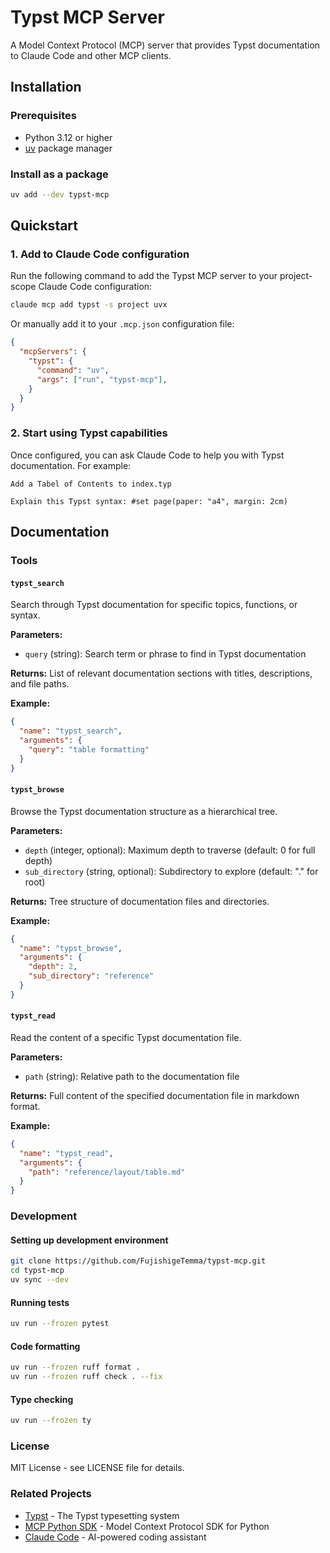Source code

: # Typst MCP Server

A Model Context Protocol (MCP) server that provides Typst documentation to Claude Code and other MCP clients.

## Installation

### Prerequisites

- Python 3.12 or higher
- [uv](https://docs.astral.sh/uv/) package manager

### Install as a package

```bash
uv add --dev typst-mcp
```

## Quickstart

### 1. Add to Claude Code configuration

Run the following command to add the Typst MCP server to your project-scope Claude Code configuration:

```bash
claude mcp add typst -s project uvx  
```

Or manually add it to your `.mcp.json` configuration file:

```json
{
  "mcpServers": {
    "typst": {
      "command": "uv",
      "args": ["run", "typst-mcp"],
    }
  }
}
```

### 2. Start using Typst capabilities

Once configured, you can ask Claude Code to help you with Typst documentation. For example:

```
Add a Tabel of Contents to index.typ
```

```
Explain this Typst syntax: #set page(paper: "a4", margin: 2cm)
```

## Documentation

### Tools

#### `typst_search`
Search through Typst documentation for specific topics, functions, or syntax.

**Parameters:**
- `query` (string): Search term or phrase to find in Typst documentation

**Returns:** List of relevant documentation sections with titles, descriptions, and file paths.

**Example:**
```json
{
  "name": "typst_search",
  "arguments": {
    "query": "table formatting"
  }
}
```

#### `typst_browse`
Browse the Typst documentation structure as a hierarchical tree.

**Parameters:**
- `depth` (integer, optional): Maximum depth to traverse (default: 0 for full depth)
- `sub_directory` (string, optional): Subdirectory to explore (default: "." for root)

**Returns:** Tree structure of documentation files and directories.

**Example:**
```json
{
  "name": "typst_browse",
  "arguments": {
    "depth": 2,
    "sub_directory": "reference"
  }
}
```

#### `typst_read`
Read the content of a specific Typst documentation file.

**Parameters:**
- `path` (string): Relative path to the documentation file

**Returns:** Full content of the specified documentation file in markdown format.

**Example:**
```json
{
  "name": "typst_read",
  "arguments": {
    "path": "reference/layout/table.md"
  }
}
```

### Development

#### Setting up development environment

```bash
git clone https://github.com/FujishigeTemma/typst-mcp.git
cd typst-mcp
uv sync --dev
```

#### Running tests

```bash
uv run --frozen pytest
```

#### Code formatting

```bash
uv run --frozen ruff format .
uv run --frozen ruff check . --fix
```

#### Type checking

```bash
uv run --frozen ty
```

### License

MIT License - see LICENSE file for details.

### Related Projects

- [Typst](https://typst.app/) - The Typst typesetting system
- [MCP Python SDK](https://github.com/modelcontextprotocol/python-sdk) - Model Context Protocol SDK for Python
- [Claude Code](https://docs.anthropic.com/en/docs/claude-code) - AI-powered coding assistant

....................

§ About this exercise
Every line of the entries above that includes "Protocol" should be copied.

§ Output of the exercise
A Model Context Protocol (MCP) server that provides Typst documentation to Claude Code and other MCP clients.
- [MCP Python SDK](https://github.com/modelcontextprotocol/python-sdk) - Model Context Protocol SDK for Python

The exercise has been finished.